Trata-se de uma história que, apesar de se passar em local e data específicos, tem também apelo universal, ma medida que lida com elementos clássicos do teatro musical: família, amor impossível, pressão social, além de realçar os componentes da intolerância e da exclusão, mas tudo isso numa verdadeira aula de otimismo e bom humor. Canções contagiantes e uma encenação visualmente primorosa tornam esta montagem, que chega agora a São Paulo depois de muito bem-sucedida no Rio de Janeiro, imperdível.
Destaque para José Mayer como Tevye, em impressionantes desempenho vocal e presença de palco, assim como Soraya Ravenle, como Golda, a tradicional mãe judia.

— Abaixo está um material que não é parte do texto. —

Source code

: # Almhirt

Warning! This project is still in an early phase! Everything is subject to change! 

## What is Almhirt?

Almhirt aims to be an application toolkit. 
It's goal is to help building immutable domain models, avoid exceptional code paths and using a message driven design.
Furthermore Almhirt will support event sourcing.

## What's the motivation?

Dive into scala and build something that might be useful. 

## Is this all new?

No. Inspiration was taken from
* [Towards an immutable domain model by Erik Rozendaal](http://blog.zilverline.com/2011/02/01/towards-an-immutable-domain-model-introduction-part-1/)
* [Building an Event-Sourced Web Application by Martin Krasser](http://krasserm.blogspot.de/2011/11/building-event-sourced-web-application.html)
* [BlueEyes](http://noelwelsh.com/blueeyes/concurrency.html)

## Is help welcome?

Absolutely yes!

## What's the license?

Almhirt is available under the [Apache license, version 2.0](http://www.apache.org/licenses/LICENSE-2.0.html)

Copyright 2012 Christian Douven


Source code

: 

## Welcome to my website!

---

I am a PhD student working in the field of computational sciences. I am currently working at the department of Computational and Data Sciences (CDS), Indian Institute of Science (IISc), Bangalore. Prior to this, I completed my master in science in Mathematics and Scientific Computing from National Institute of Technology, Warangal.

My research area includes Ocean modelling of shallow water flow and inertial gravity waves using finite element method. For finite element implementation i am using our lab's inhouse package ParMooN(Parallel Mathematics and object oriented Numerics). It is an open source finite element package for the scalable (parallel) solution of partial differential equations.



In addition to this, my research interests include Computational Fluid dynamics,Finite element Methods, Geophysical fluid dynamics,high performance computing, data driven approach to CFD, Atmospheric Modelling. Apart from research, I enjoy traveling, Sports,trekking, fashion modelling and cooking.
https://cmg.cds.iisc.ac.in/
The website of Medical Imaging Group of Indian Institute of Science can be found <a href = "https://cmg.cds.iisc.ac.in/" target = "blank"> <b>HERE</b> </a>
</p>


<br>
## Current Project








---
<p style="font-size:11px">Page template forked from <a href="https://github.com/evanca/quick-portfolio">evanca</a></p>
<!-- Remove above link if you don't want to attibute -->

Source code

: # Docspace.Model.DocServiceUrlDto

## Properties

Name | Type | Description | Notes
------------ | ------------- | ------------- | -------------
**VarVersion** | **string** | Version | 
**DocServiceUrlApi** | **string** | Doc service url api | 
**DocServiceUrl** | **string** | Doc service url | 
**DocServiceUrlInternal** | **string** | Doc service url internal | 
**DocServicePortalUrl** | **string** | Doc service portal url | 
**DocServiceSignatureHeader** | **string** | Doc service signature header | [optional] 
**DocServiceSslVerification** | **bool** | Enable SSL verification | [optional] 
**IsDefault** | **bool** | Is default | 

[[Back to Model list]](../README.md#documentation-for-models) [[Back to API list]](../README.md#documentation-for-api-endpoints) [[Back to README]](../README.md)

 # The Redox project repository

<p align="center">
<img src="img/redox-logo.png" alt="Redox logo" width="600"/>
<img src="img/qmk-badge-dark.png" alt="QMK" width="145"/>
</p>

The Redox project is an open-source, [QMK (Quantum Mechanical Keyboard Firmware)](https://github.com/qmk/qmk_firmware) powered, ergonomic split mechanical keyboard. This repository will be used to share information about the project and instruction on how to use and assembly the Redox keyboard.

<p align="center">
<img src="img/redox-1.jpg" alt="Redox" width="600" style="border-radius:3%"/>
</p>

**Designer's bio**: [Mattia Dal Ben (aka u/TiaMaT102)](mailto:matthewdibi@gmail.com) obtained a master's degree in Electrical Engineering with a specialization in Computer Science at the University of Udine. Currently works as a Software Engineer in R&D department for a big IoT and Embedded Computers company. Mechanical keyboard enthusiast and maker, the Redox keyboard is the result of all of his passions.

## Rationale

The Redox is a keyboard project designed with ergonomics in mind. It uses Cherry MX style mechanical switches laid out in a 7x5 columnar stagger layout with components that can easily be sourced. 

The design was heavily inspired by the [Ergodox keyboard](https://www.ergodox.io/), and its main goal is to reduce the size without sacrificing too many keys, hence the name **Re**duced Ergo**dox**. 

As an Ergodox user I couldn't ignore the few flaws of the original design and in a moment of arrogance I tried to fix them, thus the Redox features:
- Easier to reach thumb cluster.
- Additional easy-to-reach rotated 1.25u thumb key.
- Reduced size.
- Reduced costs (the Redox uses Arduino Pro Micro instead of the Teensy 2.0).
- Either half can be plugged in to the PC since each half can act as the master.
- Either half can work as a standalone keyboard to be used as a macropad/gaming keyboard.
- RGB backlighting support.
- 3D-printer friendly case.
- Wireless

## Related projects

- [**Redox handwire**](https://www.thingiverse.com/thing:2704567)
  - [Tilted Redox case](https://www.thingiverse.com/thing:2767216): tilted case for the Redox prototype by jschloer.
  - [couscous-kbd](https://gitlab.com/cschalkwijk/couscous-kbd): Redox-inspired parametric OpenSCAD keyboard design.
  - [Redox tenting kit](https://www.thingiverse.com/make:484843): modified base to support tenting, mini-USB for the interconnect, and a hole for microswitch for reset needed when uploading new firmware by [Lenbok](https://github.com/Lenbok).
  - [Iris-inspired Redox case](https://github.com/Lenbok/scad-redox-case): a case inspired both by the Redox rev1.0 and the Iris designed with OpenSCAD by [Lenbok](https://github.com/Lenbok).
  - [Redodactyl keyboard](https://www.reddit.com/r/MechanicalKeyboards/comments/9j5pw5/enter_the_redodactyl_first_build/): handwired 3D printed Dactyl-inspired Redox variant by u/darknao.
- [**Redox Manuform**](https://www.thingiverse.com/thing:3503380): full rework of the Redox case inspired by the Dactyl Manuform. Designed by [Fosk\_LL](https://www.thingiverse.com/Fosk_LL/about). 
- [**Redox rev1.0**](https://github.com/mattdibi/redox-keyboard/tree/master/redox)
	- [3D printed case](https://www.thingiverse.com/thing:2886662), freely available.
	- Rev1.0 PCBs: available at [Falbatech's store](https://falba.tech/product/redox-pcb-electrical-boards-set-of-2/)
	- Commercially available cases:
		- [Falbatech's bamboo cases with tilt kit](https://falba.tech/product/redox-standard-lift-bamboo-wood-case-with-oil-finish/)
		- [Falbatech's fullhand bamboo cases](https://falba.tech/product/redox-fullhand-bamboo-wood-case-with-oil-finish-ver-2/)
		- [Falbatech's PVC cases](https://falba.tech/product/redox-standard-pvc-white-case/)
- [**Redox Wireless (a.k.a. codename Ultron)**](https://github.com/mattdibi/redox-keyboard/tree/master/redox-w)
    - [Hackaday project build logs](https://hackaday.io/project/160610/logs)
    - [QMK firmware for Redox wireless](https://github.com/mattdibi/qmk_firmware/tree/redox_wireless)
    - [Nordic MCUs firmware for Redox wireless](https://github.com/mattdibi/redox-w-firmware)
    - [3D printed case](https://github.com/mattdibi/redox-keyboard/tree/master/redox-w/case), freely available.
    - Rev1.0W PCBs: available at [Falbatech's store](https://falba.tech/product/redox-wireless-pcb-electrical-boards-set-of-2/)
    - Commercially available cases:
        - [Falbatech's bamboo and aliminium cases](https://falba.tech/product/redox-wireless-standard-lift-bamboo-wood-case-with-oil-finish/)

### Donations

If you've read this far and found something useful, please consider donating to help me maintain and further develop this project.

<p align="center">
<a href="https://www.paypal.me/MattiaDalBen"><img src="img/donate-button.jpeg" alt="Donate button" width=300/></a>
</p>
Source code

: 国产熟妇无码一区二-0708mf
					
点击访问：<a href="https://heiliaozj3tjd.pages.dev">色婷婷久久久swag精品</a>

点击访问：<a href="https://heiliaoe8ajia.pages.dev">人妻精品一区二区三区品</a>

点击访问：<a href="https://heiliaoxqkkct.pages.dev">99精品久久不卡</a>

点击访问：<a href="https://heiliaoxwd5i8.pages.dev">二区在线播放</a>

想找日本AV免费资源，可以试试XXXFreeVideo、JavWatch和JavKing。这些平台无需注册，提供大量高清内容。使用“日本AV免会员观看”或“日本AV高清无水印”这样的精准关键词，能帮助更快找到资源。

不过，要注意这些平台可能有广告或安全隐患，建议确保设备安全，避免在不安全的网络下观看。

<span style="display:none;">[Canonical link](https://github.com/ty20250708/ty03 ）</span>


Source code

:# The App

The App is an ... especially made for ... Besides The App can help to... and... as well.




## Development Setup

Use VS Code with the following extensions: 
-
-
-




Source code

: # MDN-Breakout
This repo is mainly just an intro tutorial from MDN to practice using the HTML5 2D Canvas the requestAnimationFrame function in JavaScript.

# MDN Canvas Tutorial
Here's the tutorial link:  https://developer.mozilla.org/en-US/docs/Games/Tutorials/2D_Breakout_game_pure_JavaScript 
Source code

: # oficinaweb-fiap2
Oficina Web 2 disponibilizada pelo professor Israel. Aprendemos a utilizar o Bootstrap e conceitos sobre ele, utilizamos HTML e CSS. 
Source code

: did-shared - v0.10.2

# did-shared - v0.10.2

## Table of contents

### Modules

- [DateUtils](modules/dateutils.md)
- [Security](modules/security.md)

Destacam-se também as grandiosas cenas de conjunto, com contagiantes e elaboradas coreografias, assim como o belo desenho de produção: cenários, adereços e figurinos executados com esmero, num lindo resultado.
Ambos os espetáculos são diversão garantida para toda a família. Não deixe de ver!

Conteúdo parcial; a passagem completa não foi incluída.